■ Directions for this task: Word for word, transcribe the data below from the line with "Essentially, these two" to the line with "TRC20 wrapped tokens can be easily", keeping both of those lines.

■ Task material:

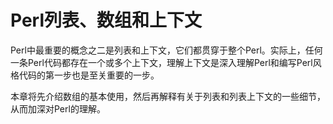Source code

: # Perl列表、数组和上下文

Perl中最重要的概念之二是列表和上下文，它们都贯穿于整个Perl。实际上，任何一条Perl代码都存在一个或多个上下文，理解上下文是深入理解Perl和编写Perl风格代码的第一步也是至关重要的一步。

本章将先介绍数组的基本使用，然后再解释有关于列表和列表上下文的一些细节，从而加深对Perl的理解。

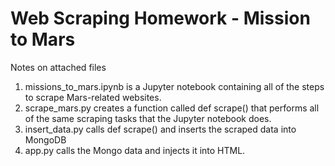 # Web Scraping Homework - Mission to Mars

Notes on attached files

1. missions_to_mars.ipynb is a Jupyter notebook containing all of the steps to scrape Mars-related websites.
2. scrape_mars.py creates a function called def scrape() that performs all of the same scraping tasks that the Jupyter notebook does.
3. insert_data.py calls def scrape() and inserts the scraped data into MongoDB
4. app.py calls the Mongo data and injects it into HTML.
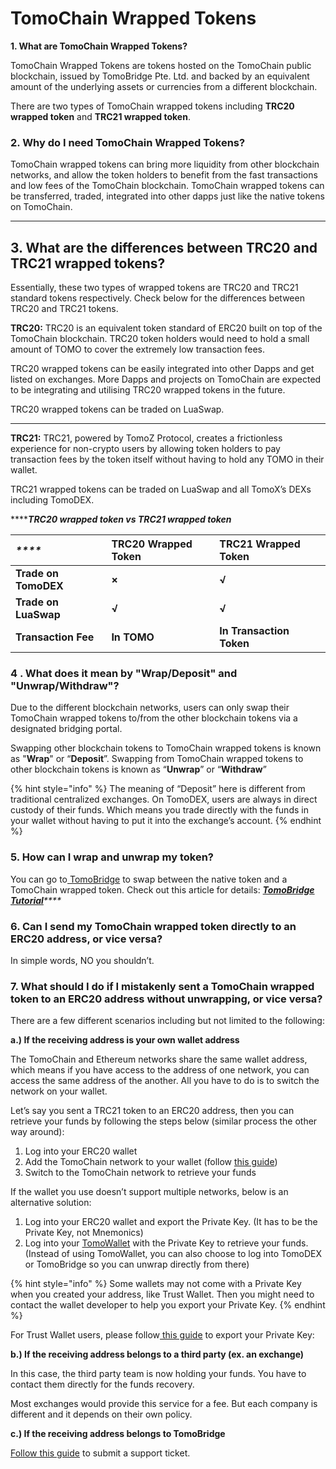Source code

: # TomoChain Wrapped Tokens

**1. What are TomoChain Wrapped Tokens?**

TomoChain Wrapped Tokens are tokens hosted on the TomoChain public blockchain, issued by TomoBridge Pte. Ltd. and backed by an equivalent amount of the underlying assets or currencies from a different blockchain. 

There are two types of TomoChain wrapped tokens including **TRC20 wrapped token** and **TRC21 wrapped token**. 

### **2. Why do I need TomoChain Wrapped Tokens?**

TomoChain wrapped tokens can bring more liquidity from other blockchain networks, and allow the token holders to benefit from the fast transactions and low fees of the TomoChain blockchain. TomoChain wrapped tokens can be transferred, traded, integrated into other dapps just like the native tokens on TomoChain.  
****

## **3. What are the differences between TRC20 and TRC21 wrapped tokens?**

Essentially, these two types of wrapped tokens are TRC20 and TRC21 standard tokens respectively. Check below for the differences between TRC20 and TRC21 tokens.

**TRC20:** TRC20 is an equivalent token standard of ERC20 built on top of the TomoChain blockchain. TRC20 token holders would need to hold a small amount of TOMO to cover the extremely low transaction fees. 

TRC20 wrapped tokens can be easily integrated into other Dapps and get listed on exchanges. More Dapps and projects on TomoChain are expected to be integrating and utilising TRC20 wrapped tokens in the future.

TRC20 wrapped tokens can be traded on LuaSwap.   
****

**TRC21:** TRC21, powered by TomoZ Protocol, creates a frictionless experience for non-crypto users by allowing token holders to pay transaction fees by the token itself without having to hold any TOMO in their wallet. 

TRC21 wrapped tokens can be traded on LuaSwap and all TomoX’s DEXs including TomoDEX.  


 ****_**TRC20 wrapped token vs TRC21 wrapped token**_ 

| _\*\*\*\*_ | **TRC20 Wrapped Token** | **TRC21 Wrapped Token** |
| :--- | :--- | :--- |
| **Trade on TomoDEX** | **×** | **√** |
| **Trade on LuaSwap** | **√** | **√** |
| **Transaction Fee** | **In TOMO** | **In Transaction Token** |

### **4 . What does it mean by "Wrap/Deposit" and "Unwrap/Withdraw"?**

Due to the different blockchain networks, users can only swap their TomoChain wrapped tokens to/from the other blockchain tokens via a designated bridging portal.

Swapping other blockchain tokens to TomoChain wrapped tokens is known as "**Wrap**" or “**Deposit**”. Swapping from TomoChain wrapped tokens to other blockchain tokens is known as “**Unwrap**” or “**Withdraw**”

{% hint style="info" %}
The meaning of “Deposit” here is different from traditional centralized exchanges. On TomoDEX, users are always in direct custody of their funds. Which means you trade directly with the funds in your wallet without having to put it into the exchange’s account.
{% endhint %}

### **5. How can I wrap and unwrap my token?**

You can go to[ TomoBridge](http://bridge.tomochain.com/) to swap between the native token and a TomoChain wrapped token. Check out this article for details: [_**TomoBridge Tutorial**_](../tutorial/#fda7)_\*\*\*\*_

### **6. Can I send my TomoChain wrapped token directly to an ERC20 address, or vice versa?**

In simple words, NO you shouldn’t.

### **7. What should I do if I mistakenly sent a TomoChain wrapped token to an ERC20 address without unwrapping, or vice versa?**

There are a few different scenarios including but not limited to the following:

**a.\) If the receiving address is your own wallet address**

The TomoChain and Ethereum networks share the same wallet address, which means if you have access to the address of one network, you can access the same address of the another. All you have to do is to switch the network on your wallet.

Let’s say you sent a TRC21 token to an ERC20 address, then you can retrieve your funds by following the steps below \(similar process the other way around\):

1. Log into your ERC20 wallet
2. Add the TomoChain network to your wallet \(follow [this guide](https://docs.tomochain.com/general/how-to-connect-to-tomochain-network)\)
3. Switch to the TomoChain network to retrieve your funds

If the wallet you use doesn’t support multiple networks, below is an alternative solution: 

1. Log into your ERC20 wallet and export the Private Key. \(It has to be the Private Key, not Mnemonics\)
2. Log into your [TomoWallet](https://wallet.tomochain.com/#/my-wallet) with the Private Key to retrieve your funds. \(Instead of using TomoWallet, you can also choose to log into TomoDEX or TomoBridge so you can unwrap directly from there\)

{% hint style="info" %}
Some wallets may not come with a Private Key when you created your address, like Trust Wallet. Then you might need to contact the wallet developer to help you export your Private Key.
{% endhint %}

For Trust Wallet users, please follow[ this guide](https://community.trustwallet.com/t/how-to-recover-funds-sent-to-a-wrong-public-address/145) to export your Private Key:

**b.\) If the receiving address belongs to a third party \(ex. an exchange\)**

In this case, the third party team is now holding your funds. You have to contact them directly for the funds recovery.

Most exchanges would provide this service for a fee. But each company is different and it depends on their own policy.

**c.\) If the receiving address belongs to TomoBridge**

[Follow this guide](https://medium.com/tomochain/tomobridge-funds-recovery-support-and-terms-efe9092a1427) to submit a support ticket.   


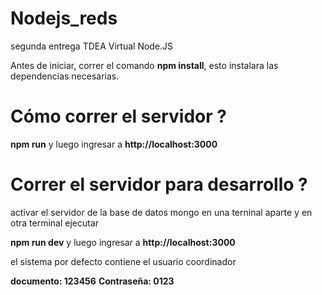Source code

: # Nodejs_reds
segunda entrega TDEA Virtual Node.JS
  
Antes de iniciar, correr el comando **npm install**, esto instalara las dependencias necesarias.

# Cómo correr el servidor ?

**npm run** y luego ingresar a **http://localhost:3000** 







# Correr el servidor para desarrollo ?

activar el servidor de la base de datos mongo en una terninal aparte y en otra terminal ejecutar


**npm run dev** y luego ingresar a **http://localhost:3000** 

 el sistema por defecto contiene el usuario  coordinador 

 **documento: 123456**
 **Contraseña: 0123**




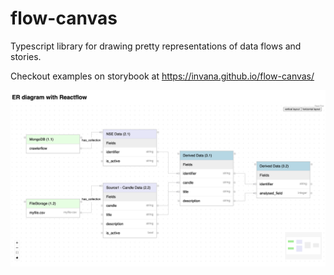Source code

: # flow-canvas


Typescript library for drawing pretty representations of data flows and stories.

Checkout examples on storybook at https://invana.github.io/flow-canvas/

![alt text](screenshot.png "Title")
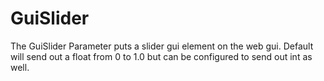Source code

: # GuiSlider

The GuiSlider Parameter puts a slider gui element on the web gui. Default will send out a float from 0 to 1.0 but can be configured to send out int as well.
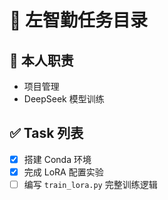 # 👤 左智勤任务目录

## 📌 本人职责
- 项目管理
- DeepSeek 模型训练

## ✅ Task 列表
- [x] 搭建 Conda 环境
- [x] 完成 LoRA 配置实验
- [ ] 编写 `train_lora.py` 完整训练逻辑
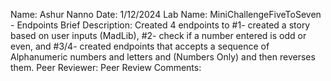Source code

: Name: Ashur Nanno
Date: 1/12/2024
Lab Name: MiniChallengeFiveToSeven - Endpoints
Brief Description: Created 4 endpoints to #1- created a story based on user inputs (MadLib), #2- check  if a number entered is odd or even, and #3/4-  created endpoints that accepts a sequence of Alphanumeric numbers and letters and  (Numbers Only) and then reverses them.
Peer Reviewer: 
Peer Review Comments:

■ Task result:
Essentially, these two types of wrapped tokens are TRC20 and TRC21 standard tokens respectively. Check below for the differences between TRC20 and TRC21 tokens.

**TRC20:** TRC20 is an equivalent token standard of ERC20 built on top of the TomoChain blockchain. TRC20 token holders would need to hold a small amount of TOMO to cover the extremely low transaction fees. 

TRC20 wrapped tokens can be easily integrated into other Dapps and get listed on exchanges. More Dapps and projects on TomoChain are expected to be integrating and utilising TRC20 wrapped tokens in the future.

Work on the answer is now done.